• _What the exercise asks_:
Your reply should contain every record, restated word for word.

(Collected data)
================

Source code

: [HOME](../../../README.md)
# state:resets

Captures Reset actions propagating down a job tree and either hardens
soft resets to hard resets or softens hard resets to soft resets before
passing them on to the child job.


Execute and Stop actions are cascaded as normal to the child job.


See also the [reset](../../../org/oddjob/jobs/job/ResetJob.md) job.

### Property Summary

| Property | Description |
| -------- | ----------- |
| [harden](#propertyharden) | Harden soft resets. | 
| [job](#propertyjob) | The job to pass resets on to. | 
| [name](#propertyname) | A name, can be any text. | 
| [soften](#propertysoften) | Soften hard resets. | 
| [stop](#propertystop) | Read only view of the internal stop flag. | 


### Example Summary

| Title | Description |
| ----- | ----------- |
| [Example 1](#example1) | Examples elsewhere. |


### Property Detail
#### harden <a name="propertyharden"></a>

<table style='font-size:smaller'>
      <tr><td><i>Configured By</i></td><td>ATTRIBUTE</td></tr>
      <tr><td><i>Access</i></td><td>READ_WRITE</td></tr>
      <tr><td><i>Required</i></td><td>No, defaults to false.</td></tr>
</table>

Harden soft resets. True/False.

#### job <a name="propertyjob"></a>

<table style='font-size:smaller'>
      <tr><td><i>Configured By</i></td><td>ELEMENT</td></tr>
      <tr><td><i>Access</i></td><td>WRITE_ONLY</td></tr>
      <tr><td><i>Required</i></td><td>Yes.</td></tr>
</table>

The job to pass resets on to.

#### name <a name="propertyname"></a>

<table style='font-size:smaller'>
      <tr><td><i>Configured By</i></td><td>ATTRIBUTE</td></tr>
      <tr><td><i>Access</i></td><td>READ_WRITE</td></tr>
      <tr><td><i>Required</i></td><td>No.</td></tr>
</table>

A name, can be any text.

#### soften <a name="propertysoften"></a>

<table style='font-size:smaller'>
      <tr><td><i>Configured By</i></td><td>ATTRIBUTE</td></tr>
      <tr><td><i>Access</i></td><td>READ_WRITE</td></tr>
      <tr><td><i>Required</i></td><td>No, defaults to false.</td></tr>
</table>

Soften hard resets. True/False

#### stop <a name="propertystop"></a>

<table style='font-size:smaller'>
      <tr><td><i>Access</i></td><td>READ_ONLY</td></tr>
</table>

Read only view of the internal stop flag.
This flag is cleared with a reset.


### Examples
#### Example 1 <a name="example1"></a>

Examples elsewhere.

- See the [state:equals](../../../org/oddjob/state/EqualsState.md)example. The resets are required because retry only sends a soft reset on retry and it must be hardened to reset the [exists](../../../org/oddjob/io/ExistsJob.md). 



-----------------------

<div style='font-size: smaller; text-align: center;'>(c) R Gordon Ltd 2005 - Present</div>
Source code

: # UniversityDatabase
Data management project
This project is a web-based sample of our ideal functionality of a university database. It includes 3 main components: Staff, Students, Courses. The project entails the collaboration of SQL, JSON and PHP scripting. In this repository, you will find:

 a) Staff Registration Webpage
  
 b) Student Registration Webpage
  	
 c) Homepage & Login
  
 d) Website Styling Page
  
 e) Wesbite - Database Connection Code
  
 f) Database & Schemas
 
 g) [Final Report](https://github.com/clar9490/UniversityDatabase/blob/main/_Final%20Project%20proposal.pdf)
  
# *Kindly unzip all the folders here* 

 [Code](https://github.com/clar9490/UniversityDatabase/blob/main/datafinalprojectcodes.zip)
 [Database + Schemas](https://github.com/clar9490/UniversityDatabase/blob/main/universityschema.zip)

================

• _Response_:
Source code

: [HOME](../../../README.md)
# state:resets

Captures Reset actions propagating down a job tree and either hardens
soft resets to hard resets or softens hard resets to soft resets before
passing them on to the child job.


Execute and Stop actions are cascaded as normal to the child job.


See also the [reset](../../../org/oddjob/jobs/job/ResetJob.md) job.

### Property Summary

| Property | Description |
| -------- | ----------- |
| [harden](#propertyharden) | Harden soft resets. | 
| [job](#propertyjob) | The job to pass resets on to. | 
| [name](#propertyname) | A name, can be any text. | 
| [soften](#propertysoften) | Soften hard resets. | 
| [stop](#propertystop) | Read only view of the internal stop flag. | 


### Example Summary

| Title | Description |
| ----- | ----------- |
| [Example 1](#example1) | Examples elsewhere. |


### Property Detail
#### harden <a name="propertyharden"></a>

<table style='font-size:smaller'>
      <tr><td><i>Configured By</i></td><td>ATTRIBUTE</td></tr>
      <tr><td><i>Access</i></td><td>READ_WRITE</td></tr>
      <tr><td><i>Required</i></td><td>No, defaults to false.</td></tr>
</table>

Harden soft resets. True/False.

#### job <a name="propertyjob"></a>

<table style='font-size:smaller'>
      <tr><td><i>Configured By</i></td><td>ELEMENT</td></tr>
      <tr><td><i>Access</i></td><td>WRITE_ONLY</td></tr>
      <tr><td><i>Required</i></td><td>Yes.</td></tr>
</table>

The job to pass resets on to.

#### name <a name="propertyname"></a>

<table style='font-size:smaller'>
      <tr><td><i>Configured By</i></td><td>ATTRIBUTE</td></tr>
      <tr><td><i>Access</i></td><td>READ_WRITE</td></tr>
      <tr><td><i>Required</i></td><td>No.</td></tr>
</table>

A name, can be any text.

#### soften <a name="propertysoften"></a>

<table style='font-size:smaller'>
      <tr><td><i>Configured By</i></td><td>ATTRIBUTE</td></tr>
      <tr><td><i>Access</i></td><td>READ_WRITE</td></tr>
      <tr><td><i>Required</i></td><td>No, defaults to false.</td></tr>
</table>

Soften hard resets. True/False

#### stop <a name="propertystop"></a>

<table style='font-size:smaller'>
      <tr><td><i>Access</i></td><td>READ_ONLY</td></tr>
</table>

Read only view of the internal stop flag.
This flag is cleared with a reset.


### Examples
#### Example 1 <a name="example1"></a>

Examples elsewhere.

- See the [state:equals](../../../org/oddjob/state/EqualsState.md)example. The resets are required because retry only sends a soft reset on retry and it must be hardened to reset the [exists](../../../org/oddjob/io/ExistsJob.md). 



-----------------------

<div style='font-size: smaller; text-align: center;'>(c) R Gordon Ltd 2005 - Present</div>
Source code

: # UniversityDatabase
Data management project
This project is a web-based sample of our ideal functionality of a university database. It includes 3 main components: Staff, Students, Courses. The project entails the collaboration of SQL, JSON and PHP scripting. In this repository, you will find:

 a) Staff Registration Webpage
  
 b) Student Registration Webpage
  	
 c) Homepage & Login
  
 d) Website Styling Page
  
 e) Wesbite - Database Connection Code
  
 f) Database & Schemas
 
 g) [Final Report](https://github.com/clar9490/UniversityDatabase/blob/main/_Final%20Project%20proposal.pdf)
  
# *Kindly unzip all the folders here* 

 [Code](https://github.com/clar9490/UniversityDatabase/blob/main/datafinalprojectcodes.zip)
 [Database + Schemas](https://github.com/clar9490/UniversityDatabase/blob/main/universityschema.zip)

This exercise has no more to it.